SUSUPONEWS.COM, GORONTALO — Suasana hari kedua Pengenalan Budaya Akademik dan Kemahasiswaan (PBAK) Universitas Islam Negeri (UIN) Sultan Amai Gorontalo berlangsung makin semarak. Ribuan mahasiswa baru dibekali ruang pengenalan iklim berorganisasi melalui sosialisasi Unit Kegiatan Mahasiswa (UKM), Unit Kegiatan Khusus (UKK), serta jajaran Organisasi Kepemudaan (Ormek), Rabu (28/8).
Sejak pagi, panggung utama auditorium dan area sekitarnya menjadi ajang unjuk kebolehan serta pemaparan visi-misi dari berbagai UKM dan UKK kampus. Tidak hanya itu, mahasiswa baru juga diperkenalkan dengan ragam organisasi ekstra kampus yang turut mewarnai gerakan intelektual mahasiswa, seperti Ikatan Mahasiswa Muhammadiyah (IMM), Kesatuan Aksi Mahasiswa Muslim Indonesia (KAMMI), Liga Mahasiswa Indonesia untuk Demokrasi (LMID), Himpunan Mahasiswa Islam (HMI), hingga Pergerakan Mahasiswa Islam Indonesia (PMII).
Sesi sosialisasi ormek dan lembaga kemahasiswaan ini bertujuan untuk memberikan gambaran utuh mengenai wadah pengembangan nalar kritis, bakat, kepemimpinan, serta jaringan sosial bagi mahasiswa selama menempuh studi di UIN Sultan Amai Gorontalo.
“Kami ingin mahasiswa baru memahami bahwa dunia kampus bukan sekadar tempat menuntut ilmu di dalam ruang kuliah, melainkan kawah candradimuka untuk menggembleng kepemimpinan, integritas, dan kecakapan sosial melalui organisasi,” ujar salah satu perwakilan pimpinan lembaga kemahasiswaan di sela-sela kegiatan.

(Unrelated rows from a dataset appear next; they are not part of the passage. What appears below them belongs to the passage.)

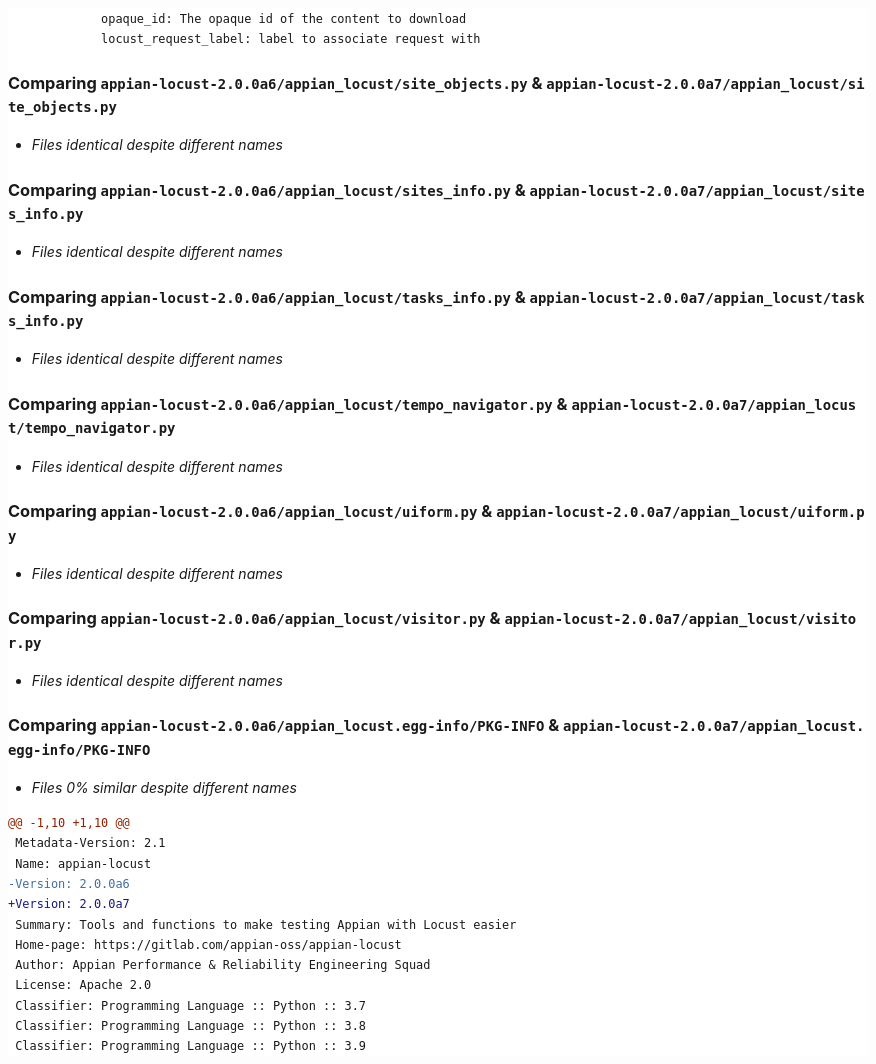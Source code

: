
 ```diff
             opaque_id: The opaque id of the content to download
             locust_request_label: label to associate request with
```

### Comparing `appian-locust-2.0.0a6/appian_locust/site_objects.py` & `appian-locust-2.0.0a7/appian_locust/site_objects.py`

 * *Files identical despite different names*

### Comparing `appian-locust-2.0.0a6/appian_locust/sites_info.py` & `appian-locust-2.0.0a7/appian_locust/sites_info.py`

 * *Files identical despite different names*

### Comparing `appian-locust-2.0.0a6/appian_locust/tasks_info.py` & `appian-locust-2.0.0a7/appian_locust/tasks_info.py`

 * *Files identical despite different names*

### Comparing `appian-locust-2.0.0a6/appian_locust/tempo_navigator.py` & `appian-locust-2.0.0a7/appian_locust/tempo_navigator.py`

 * *Files identical despite different names*

### Comparing `appian-locust-2.0.0a6/appian_locust/uiform.py` & `appian-locust-2.0.0a7/appian_locust/uiform.py`

 * *Files identical despite different names*

### Comparing `appian-locust-2.0.0a6/appian_locust/visitor.py` & `appian-locust-2.0.0a7/appian_locust/visitor.py`

 * *Files identical despite different names*

### Comparing `appian-locust-2.0.0a6/appian_locust.egg-info/PKG-INFO` & `appian-locust-2.0.0a7/appian_locust.egg-info/PKG-INFO`

 * *Files 0% similar despite different names*

```diff
@@ -1,10 +1,10 @@
 Metadata-Version: 2.1
 Name: appian-locust
-Version: 2.0.0a6
+Version: 2.0.0a7
 Summary: Tools and functions to make testing Appian with Locust easier
 Home-page: https://gitlab.com/appian-oss/appian-locust
 Author: Appian Performance & Reliability Engineering Squad
 License: Apache 2.0
 Classifier: Programming Language :: Python :: 3.7
 Classifier: Programming Language :: Python :: 3.8
 Classifier: Programming Language :: Python :: 3.9
```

Menariknya, PBAK hari kedua ini juga menghadirkan sesi sosialisasi finansial dari PT Pegadaian. Kehadiran Pegadaian di tengah riuhnya agenda PBAK memberikan warna tersendiri melalui edukasi perencanaan keuangan, literasi investasi syariah sejak dini, hingga program-program pendukung pendidikan bagi mahasiswa.
Melalui sinergi antara edukasi keorganisasian dan pemahaman literasi keuangan ini, panitia berharap para mahasiswa baru UIN Sultan Amai Gorontalo siap menghadapi tantangan akademik sekaligus adaptif dalam mengelola potensi diri dan finansial di masa depan.